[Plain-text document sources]
***

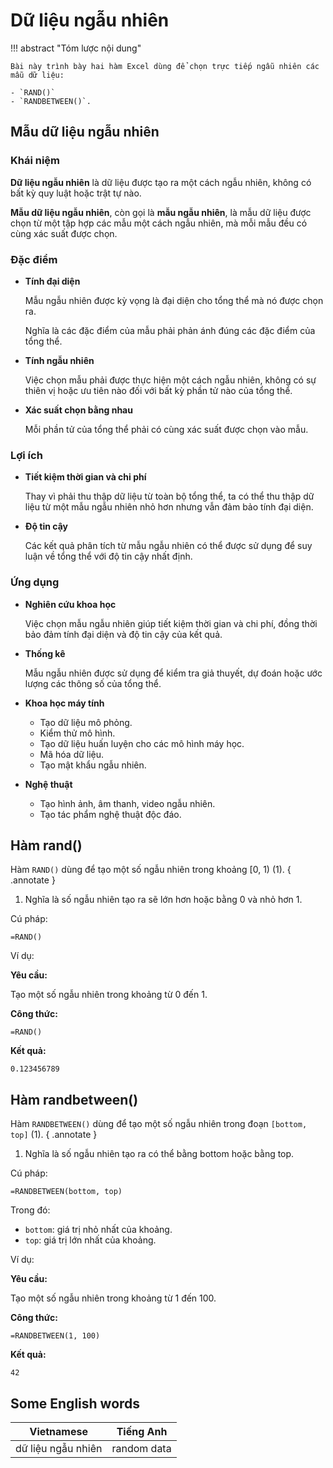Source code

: # Dữ liệu ngẫu nhiên

!!! abstract "Tóm lược nội dung"

    Bài này trình bày hai hàm Excel dùng để chọn trực tiếp ngẫu nhiên các mẫu dữ liệu:
    
    - `RAND()`
    - `RANDBETWEEN()`.

## Mẫu dữ liệu ngẫu nhiên

### Khái niệm

**Dữ liệu ngẫu nhiên** là dữ liệu được tạo ra một cách ngẫu nhiên, không có bất kỳ quy luật hoặc trật tự nào.

**Mẫu dữ liệu ngẫu nhiên**, còn gọi là **mẫu ngẫu nhiên**, là mẫu dữ liệu được chọn từ một tập hợp các mẫu một cách ngẫu nhiên, mà mỗi mẫu đều có cùng xác suất được chọn.

### Đặc điểm

- **Tính đại diện**

    Mẫu ngẫu nhiên được kỳ vọng là đại diện cho tổng thể mà nó được chọn ra. 
    
    Nghĩa là các đặc điểm của mẫu phải phản ánh đúng các đặc điểm của tổng thể.

- **Tính ngẫu nhiên**

    Việc chọn mẫu phải được thực hiện một cách ngẫu nhiên, không có sự thiên vị hoặc ưu tiên nào đối với bất kỳ phần tử nào của tổng thể.

- **Xác suất chọn bằng nhau**

    Mỗi phần tử của tổng thể phải có cùng xác suất được chọn vào mẫu.

### Lợi ích

- **Tiết kiệm thời gian và chi phí**

    Thay vì phải thu thập dữ liệu từ toàn bộ tổng thể, ta có thể thu thập dữ liệu từ một mẫu ngẫu nhiên nhỏ hơn nhưng vẫn đảm bảo tính đại diện.

- **Độ tin cậy**

    Các kết quả phân tích từ mẫu ngẫu nhiên có thể được sử dụng để suy luận về tổng thể với độ tin cậy nhất định.

### Ứng dụng

- **Nghiên cứu khoa học**

    Việc chọn mẫu ngẫu nhiên giúp tiết kiệm thời gian và chi phí, đồng thời bảo đảm tính đại diện và độ tin cậy của kết quả.

- **Thống kê**

    Mẫu ngẫu nhiên được sử dụng để kiểm tra giả thuyết, dự đoán hoặc ước lượng các thông số của tổng thể.

- **Khoa học máy tính**

    - Tạo dữ liệu mô phỏng.
    - Kiểm thử mô hình.
    - Tạo dữ liệu huấn luyện cho các mô hình máy học.
    - Mã hóa dữ liệu.
    - Tạo mật khẩu ngẫu nhiên.
    
- **Nghệ thuật**

    - Tạo hình ảnh, âm thanh, video ngẫu nhiên.
    - Tạo tác phẩm nghệ thuật độc đáo.

## Hàm rand()

Hàm `RAND()` dùng để tạo một số ngẫu nhiên trong khoảng [0, 1) (1).
{ .annotate }

1.  Nghĩa là số ngẫu nhiên tạo ra sẽ lớn hơn hoặc bằng 0 và nhỏ hơn 1.

Cú pháp:

```excel
=RAND()
```

Ví dụ:

**Yêu cầu:**

Tạo một số ngẫu nhiên trong khoảng từ 0 đến 1.

**Công thức:**

```excel
=RAND()
```

**Kết quả:**

```excel
0.123456789
```

## Hàm randbetween()

Hàm `RANDBETWEEN()` dùng để tạo một số ngẫu nhiên trong đoạn `[bottom, top]` (1).
{ .annotate }

1.  Nghĩa là số ngẫu nhiên tạo ra có thể bằng bottom hoặc bằng top.

Cú pháp:

```excel
=RANDBETWEEN(bottom, top)
```

Trong đó:

- `bottom`: giá trị nhỏ nhất của khoảng.
- `top`: giá trị lớn nhất của khoảng.

Ví dụ:

**Yêu cầu:**

Tạo một số ngẫu nhiên trong khoảng từ 1 đến 100.

**Công thức:**

```excel
=RANDBETWEEN(1, 100)
```

**Kết quả:**

```excel
42
```

## Some English words

| Vietnamese | Tiếng Anh |
| --- | --- |
| dữ liệu ngẫu nhiên | random data |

***

### Directions for this task
Look through the entries and return every line where "dụng" appears.

### Result
    Các kết quả phân tích từ mẫu ngẫu nhiên có thể được sử dụng để suy luận về tổng thể với độ tin cậy nhất định.
### Ứng dụng
    Mẫu ngẫu nhiên được sử dụng để kiểm tra giả thuyết, dự đoán hoặc ước lượng các thông số của tổng thể.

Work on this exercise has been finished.